**WHAT YOU HAVE TO DO**:
Some lines in the entries contain the word "were". Copy all of them.

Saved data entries
--------------------
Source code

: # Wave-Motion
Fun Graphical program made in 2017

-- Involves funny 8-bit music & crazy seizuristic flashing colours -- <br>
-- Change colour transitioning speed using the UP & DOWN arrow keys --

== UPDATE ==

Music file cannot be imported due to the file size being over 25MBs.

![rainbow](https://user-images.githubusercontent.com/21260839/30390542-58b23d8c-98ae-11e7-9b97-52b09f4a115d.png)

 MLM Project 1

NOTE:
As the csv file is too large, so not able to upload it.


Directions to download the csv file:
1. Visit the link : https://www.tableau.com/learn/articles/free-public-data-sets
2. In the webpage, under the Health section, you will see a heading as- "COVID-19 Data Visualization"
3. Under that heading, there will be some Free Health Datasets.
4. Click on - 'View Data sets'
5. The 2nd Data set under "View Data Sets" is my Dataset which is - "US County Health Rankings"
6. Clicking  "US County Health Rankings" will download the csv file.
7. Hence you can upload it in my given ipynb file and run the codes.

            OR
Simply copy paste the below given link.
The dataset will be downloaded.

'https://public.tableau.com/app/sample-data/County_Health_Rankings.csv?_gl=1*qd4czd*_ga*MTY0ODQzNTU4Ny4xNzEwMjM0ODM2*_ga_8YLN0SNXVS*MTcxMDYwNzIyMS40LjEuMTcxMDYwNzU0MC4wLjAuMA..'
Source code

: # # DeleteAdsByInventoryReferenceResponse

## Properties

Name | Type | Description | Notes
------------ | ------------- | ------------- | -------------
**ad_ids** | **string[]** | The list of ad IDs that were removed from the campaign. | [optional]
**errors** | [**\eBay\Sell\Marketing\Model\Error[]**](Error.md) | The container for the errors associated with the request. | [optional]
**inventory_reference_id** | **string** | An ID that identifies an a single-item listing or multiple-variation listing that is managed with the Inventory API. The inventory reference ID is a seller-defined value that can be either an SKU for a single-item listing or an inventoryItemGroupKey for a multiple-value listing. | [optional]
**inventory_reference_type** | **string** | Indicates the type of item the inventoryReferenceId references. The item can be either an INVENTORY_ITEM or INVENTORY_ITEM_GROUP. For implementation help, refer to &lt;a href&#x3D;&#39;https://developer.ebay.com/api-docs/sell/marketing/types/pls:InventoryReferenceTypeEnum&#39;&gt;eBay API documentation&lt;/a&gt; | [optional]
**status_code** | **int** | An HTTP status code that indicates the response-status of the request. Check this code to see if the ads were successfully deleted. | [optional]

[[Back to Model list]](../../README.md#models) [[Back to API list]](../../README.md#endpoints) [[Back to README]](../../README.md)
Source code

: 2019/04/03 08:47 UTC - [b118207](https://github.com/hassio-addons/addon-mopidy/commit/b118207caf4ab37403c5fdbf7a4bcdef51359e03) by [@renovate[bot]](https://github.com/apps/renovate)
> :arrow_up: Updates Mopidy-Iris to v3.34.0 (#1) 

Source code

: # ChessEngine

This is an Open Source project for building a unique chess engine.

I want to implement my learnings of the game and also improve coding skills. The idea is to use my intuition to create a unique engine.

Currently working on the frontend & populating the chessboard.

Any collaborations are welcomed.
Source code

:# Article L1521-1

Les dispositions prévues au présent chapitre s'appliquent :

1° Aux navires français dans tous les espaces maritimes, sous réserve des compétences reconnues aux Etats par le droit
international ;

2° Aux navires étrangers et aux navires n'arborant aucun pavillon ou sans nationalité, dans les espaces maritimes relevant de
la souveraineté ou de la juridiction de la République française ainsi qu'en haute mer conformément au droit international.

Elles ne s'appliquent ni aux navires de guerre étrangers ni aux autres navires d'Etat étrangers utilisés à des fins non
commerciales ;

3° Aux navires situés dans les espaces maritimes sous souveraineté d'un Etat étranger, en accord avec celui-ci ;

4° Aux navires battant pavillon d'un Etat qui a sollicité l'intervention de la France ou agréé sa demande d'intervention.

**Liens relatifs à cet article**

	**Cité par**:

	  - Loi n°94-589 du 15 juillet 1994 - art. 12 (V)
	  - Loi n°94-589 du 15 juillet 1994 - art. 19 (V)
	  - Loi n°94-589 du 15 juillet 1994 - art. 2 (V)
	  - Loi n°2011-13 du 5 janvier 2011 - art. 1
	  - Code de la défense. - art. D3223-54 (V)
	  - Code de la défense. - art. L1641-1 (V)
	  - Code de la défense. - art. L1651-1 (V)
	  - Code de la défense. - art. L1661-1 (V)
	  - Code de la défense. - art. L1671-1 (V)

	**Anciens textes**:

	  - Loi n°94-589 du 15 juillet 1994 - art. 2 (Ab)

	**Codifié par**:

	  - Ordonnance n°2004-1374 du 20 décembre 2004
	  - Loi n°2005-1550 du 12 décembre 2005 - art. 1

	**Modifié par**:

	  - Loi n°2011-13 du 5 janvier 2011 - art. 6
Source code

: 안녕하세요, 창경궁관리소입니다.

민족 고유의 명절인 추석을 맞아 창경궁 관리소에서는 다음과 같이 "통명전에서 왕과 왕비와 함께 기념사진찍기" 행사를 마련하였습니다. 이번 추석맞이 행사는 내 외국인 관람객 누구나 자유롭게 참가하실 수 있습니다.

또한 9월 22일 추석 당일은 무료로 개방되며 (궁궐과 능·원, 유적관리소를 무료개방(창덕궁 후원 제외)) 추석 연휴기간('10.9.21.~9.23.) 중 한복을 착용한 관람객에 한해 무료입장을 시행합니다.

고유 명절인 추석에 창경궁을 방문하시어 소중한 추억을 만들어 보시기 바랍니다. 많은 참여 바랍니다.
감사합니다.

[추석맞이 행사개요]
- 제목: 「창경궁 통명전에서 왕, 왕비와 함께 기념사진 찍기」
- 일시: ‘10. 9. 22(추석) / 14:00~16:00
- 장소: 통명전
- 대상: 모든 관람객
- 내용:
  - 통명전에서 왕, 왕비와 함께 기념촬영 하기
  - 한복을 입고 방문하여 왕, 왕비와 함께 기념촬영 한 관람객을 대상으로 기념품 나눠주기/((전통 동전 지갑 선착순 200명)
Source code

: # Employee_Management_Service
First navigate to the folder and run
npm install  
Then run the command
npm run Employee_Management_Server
--------------------
**ANSWER FOR THIS EXERCISE**:
**ad_ids** | **string[]** | The list of ad IDs that were removed from the campaign. | [optional]
**status_code** | **int** | An HTTP status code that indicates the response-status of the request. Check this code to see if the ads were successfully deleted. | [optional]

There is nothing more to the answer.